Well, it’s complicated — even for carnivores.
In China, dogs are considered delicious — but don’t try bringing that Shanghai recipe to Chicago. T-bone steak? Succulent in New York, but sacrilege in New Delhi. And you don’t have to leave your own country to know that your Thanksgiving plans for the turkey on the table that are nothing like your plans for the parrot in the cage, or the pigeon on the window ledge.
And yet, although it sounds complicated when stated that way, nothing could be simpler than your personal relationship with animals, right? Mention any animal, and you know in a flash how you feel about it.
Cat? Rat? Chicken? Horse?
Loved pet. Loathed vermin. Tasty meal. Transportation.
It’s all so clear-eyed and simple.
But only if you squint past the complexity of it all.
And our relationship with animals doesn’t get any more simple — or complex — than at a zoo, where we express our love for animals by imprisoning them against their will for our entertainment.

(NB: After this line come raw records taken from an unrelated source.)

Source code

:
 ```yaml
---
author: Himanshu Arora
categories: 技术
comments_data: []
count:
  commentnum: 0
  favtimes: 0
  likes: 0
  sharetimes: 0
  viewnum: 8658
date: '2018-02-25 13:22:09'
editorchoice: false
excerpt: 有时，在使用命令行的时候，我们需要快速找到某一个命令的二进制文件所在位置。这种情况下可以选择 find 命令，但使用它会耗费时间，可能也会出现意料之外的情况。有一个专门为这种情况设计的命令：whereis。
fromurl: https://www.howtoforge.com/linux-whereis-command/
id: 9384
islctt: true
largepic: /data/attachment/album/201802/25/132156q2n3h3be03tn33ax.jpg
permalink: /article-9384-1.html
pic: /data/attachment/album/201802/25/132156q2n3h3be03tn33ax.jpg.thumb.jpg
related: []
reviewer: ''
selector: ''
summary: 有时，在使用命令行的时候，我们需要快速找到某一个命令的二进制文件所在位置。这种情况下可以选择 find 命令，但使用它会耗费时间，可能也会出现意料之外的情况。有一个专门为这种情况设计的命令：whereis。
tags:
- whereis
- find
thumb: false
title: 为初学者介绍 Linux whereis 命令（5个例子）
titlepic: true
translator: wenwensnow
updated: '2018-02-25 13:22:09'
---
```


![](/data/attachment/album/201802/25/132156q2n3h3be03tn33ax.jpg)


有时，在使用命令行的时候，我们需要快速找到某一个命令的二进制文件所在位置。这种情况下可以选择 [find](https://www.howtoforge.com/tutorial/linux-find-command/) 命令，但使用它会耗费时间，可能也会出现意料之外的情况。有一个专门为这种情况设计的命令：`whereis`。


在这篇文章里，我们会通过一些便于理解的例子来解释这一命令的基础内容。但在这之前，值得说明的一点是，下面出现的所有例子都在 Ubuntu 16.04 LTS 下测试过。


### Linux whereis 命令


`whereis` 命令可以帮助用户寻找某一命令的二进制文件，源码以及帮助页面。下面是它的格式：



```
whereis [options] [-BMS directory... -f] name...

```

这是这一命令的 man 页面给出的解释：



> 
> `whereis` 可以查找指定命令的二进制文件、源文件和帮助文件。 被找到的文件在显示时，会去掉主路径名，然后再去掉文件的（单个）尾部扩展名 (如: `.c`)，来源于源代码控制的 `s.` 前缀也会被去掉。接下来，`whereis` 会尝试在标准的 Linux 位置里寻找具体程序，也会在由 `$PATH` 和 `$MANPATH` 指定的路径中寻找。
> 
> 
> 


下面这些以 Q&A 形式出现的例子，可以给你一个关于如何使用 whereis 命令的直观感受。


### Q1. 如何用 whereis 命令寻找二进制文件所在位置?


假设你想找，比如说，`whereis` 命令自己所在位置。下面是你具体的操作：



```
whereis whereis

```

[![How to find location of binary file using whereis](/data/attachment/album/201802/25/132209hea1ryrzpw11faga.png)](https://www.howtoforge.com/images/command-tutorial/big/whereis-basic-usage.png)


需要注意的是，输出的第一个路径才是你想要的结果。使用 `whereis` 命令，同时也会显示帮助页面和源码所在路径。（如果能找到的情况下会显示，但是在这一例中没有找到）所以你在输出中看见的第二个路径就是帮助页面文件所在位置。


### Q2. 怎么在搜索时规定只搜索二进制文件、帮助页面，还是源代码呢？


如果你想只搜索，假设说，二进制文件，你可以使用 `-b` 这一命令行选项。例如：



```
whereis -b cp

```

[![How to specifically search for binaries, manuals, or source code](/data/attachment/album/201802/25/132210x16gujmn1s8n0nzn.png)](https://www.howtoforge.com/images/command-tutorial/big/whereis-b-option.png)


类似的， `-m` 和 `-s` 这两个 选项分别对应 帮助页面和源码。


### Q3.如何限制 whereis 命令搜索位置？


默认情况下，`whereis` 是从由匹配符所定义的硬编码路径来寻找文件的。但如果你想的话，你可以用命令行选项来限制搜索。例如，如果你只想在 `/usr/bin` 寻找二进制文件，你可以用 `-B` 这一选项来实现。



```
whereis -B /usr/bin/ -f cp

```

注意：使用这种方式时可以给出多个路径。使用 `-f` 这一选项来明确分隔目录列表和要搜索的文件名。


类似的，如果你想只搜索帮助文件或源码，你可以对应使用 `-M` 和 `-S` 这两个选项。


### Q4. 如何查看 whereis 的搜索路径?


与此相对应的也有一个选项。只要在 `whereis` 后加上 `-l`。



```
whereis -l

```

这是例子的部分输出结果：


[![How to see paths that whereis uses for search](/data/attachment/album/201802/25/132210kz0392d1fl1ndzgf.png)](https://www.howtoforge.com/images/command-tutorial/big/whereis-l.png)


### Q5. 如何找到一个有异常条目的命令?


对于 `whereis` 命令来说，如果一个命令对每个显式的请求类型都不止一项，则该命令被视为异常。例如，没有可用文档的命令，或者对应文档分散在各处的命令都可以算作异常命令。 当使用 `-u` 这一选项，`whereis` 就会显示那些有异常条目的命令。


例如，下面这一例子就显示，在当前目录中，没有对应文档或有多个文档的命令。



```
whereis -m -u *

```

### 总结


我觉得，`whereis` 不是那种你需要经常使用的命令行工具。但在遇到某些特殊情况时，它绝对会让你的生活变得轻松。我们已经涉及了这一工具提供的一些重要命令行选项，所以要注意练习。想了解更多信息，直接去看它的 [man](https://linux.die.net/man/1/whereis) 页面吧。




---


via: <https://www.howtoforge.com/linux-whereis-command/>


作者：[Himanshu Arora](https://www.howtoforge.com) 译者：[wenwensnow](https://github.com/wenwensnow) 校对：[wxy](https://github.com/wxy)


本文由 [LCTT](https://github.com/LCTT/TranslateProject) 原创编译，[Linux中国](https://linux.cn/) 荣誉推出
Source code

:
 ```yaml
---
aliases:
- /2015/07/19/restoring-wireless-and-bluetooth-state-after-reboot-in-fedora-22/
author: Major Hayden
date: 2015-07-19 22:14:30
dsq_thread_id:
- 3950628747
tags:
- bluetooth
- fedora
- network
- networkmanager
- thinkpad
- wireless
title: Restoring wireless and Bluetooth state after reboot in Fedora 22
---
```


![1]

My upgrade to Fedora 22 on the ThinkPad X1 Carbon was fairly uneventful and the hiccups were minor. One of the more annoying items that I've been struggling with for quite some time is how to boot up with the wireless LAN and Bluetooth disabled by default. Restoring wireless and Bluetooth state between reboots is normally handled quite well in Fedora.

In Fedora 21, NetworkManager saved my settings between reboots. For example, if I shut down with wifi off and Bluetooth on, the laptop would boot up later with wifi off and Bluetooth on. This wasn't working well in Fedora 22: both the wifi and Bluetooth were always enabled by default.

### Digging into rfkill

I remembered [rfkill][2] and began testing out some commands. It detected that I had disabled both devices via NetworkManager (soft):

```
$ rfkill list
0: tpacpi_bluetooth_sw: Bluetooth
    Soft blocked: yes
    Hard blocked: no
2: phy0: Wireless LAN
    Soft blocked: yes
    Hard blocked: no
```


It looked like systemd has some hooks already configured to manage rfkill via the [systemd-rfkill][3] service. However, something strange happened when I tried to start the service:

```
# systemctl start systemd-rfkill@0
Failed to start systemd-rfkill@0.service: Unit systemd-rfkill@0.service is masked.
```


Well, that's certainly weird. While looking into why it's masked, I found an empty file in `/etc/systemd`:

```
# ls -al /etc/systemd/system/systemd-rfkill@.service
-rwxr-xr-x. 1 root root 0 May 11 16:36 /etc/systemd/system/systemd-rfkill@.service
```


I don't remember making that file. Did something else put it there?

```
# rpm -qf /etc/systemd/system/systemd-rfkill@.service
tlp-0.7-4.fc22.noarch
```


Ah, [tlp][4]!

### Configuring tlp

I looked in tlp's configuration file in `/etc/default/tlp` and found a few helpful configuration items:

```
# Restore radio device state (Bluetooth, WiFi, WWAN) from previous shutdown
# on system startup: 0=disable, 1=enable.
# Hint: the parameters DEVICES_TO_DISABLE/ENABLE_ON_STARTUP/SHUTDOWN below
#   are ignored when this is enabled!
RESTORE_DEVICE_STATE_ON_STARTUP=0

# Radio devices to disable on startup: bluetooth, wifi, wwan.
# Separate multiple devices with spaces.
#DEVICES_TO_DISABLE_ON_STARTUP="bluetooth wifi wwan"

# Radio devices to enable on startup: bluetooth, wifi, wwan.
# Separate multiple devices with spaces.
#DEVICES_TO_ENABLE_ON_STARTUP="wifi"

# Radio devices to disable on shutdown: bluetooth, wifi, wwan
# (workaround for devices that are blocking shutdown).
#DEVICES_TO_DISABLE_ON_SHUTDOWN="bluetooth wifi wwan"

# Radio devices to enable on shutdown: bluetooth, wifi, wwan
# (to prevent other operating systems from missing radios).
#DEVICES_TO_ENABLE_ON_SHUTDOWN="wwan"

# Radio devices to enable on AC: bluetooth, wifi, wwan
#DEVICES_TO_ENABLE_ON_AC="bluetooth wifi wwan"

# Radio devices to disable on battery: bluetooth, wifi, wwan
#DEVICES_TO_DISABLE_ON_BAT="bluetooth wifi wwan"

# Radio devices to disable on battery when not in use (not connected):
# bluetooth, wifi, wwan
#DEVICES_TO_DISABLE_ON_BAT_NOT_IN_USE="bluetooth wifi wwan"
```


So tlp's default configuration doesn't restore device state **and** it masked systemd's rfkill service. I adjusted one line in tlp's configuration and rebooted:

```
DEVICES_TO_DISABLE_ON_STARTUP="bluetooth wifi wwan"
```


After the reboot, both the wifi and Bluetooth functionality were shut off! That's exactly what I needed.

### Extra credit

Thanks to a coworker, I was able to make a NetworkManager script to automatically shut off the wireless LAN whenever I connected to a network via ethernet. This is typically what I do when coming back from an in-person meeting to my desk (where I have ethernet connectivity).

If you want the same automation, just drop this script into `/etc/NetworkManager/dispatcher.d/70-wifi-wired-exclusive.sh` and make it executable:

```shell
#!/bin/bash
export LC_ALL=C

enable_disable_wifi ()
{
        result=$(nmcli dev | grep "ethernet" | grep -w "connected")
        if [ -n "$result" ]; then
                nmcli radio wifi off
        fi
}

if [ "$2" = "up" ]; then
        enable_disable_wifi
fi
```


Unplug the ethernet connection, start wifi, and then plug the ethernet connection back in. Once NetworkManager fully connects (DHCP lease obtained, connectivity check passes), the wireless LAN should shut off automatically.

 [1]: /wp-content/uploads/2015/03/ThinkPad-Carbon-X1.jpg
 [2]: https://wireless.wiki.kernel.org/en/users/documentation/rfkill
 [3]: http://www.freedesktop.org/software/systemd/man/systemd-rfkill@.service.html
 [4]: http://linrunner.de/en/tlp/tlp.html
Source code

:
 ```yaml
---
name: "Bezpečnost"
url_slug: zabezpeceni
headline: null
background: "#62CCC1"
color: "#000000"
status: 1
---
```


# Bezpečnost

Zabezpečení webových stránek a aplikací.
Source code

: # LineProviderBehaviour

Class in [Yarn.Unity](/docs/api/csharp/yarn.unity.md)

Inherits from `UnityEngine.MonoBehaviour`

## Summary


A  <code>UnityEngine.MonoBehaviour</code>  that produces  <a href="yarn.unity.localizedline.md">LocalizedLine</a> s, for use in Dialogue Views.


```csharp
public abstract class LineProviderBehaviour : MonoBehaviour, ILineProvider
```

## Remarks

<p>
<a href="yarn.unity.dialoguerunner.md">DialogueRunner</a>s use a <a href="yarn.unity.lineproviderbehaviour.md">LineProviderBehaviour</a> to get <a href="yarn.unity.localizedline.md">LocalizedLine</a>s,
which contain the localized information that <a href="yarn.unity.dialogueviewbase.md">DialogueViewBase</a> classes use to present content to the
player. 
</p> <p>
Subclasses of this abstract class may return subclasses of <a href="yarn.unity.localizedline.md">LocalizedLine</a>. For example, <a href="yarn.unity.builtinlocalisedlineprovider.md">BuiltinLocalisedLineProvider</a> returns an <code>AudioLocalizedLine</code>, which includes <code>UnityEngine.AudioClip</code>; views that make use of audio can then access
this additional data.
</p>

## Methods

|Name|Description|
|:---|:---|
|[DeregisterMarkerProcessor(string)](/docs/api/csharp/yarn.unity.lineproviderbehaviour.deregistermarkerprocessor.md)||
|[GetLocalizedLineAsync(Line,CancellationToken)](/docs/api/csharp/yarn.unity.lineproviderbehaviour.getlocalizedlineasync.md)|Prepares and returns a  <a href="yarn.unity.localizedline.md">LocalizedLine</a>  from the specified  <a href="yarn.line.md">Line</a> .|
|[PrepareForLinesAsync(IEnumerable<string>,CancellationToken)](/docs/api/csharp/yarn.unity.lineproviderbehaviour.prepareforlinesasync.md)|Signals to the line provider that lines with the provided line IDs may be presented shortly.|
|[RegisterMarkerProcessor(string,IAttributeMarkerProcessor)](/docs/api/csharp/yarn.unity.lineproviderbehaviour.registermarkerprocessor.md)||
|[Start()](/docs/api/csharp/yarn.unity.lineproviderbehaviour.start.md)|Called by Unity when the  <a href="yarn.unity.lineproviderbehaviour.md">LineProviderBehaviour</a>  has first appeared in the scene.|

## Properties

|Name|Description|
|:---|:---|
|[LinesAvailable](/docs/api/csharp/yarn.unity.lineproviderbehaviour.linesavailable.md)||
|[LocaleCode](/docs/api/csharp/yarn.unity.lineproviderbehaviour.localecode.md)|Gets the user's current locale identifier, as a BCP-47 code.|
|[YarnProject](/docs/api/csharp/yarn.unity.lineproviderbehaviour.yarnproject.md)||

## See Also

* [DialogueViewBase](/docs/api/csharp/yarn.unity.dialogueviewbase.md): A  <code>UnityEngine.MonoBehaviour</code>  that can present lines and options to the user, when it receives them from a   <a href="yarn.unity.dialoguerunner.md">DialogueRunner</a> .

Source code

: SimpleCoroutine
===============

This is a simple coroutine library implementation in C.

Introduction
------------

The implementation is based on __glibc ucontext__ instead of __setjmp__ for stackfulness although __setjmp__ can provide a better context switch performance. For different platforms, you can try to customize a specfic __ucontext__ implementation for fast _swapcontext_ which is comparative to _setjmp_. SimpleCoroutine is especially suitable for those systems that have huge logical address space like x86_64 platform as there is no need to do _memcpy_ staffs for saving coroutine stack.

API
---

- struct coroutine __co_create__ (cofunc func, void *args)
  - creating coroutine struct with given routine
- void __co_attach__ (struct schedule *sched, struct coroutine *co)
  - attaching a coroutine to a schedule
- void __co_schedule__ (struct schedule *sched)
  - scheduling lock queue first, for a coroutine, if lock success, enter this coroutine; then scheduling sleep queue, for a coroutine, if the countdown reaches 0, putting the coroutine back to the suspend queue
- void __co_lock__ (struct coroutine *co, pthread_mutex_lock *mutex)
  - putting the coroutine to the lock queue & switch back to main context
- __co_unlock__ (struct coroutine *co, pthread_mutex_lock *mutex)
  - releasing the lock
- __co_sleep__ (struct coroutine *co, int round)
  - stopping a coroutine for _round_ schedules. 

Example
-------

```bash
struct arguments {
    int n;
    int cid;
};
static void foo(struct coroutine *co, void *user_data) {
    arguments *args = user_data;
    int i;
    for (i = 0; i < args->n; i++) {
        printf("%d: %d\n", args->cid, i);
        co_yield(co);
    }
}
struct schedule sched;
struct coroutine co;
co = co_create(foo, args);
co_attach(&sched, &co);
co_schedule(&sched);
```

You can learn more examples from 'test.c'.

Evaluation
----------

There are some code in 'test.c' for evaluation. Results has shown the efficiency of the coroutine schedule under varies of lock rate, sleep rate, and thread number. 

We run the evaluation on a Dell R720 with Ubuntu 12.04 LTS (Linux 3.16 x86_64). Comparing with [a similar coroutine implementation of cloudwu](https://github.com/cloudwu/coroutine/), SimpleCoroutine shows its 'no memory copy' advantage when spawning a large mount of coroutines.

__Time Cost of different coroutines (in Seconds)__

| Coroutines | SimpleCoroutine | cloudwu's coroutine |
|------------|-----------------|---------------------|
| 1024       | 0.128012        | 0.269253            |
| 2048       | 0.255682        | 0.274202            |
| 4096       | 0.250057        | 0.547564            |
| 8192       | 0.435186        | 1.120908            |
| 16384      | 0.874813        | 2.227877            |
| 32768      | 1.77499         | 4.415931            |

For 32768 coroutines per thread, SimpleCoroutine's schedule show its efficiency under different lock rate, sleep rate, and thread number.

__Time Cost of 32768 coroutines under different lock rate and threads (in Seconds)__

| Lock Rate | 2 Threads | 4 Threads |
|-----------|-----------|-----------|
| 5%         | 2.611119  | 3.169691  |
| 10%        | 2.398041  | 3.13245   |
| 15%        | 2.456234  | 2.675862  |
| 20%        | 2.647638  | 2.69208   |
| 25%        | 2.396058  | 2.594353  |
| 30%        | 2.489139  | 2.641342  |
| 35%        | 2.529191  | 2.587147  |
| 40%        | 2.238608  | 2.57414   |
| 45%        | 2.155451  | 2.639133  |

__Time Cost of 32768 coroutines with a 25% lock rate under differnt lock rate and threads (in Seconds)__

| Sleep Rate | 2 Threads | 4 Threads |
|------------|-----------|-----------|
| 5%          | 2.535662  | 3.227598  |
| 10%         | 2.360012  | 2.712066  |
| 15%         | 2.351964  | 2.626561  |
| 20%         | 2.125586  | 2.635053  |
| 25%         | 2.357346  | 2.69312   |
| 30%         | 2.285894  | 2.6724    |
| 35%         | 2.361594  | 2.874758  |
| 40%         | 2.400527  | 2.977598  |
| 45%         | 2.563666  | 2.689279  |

Once imprisoned, we treat them as humanely as we know how to do. Under our care, they usually live longer than others of their kind would have lived if we had left them alone in the wild. A great deal of animal research is funded from the admission fees we pay—money that wouldn’t exist without open-to-the-public zoos because as much as we claim to love animals, we don’t unlock our wallets to save them unless we’re also allowed to see them up close in captivity.
We bring our children to see the animals, in hopes that they too will learn to love the beasts and to care for them and want to protect them from extinction. Because zoo lovers are humane.
But they are also human.
So when a human child falls into the clutches of a massively powerful zoo beast, our common humanity makes the decision simple.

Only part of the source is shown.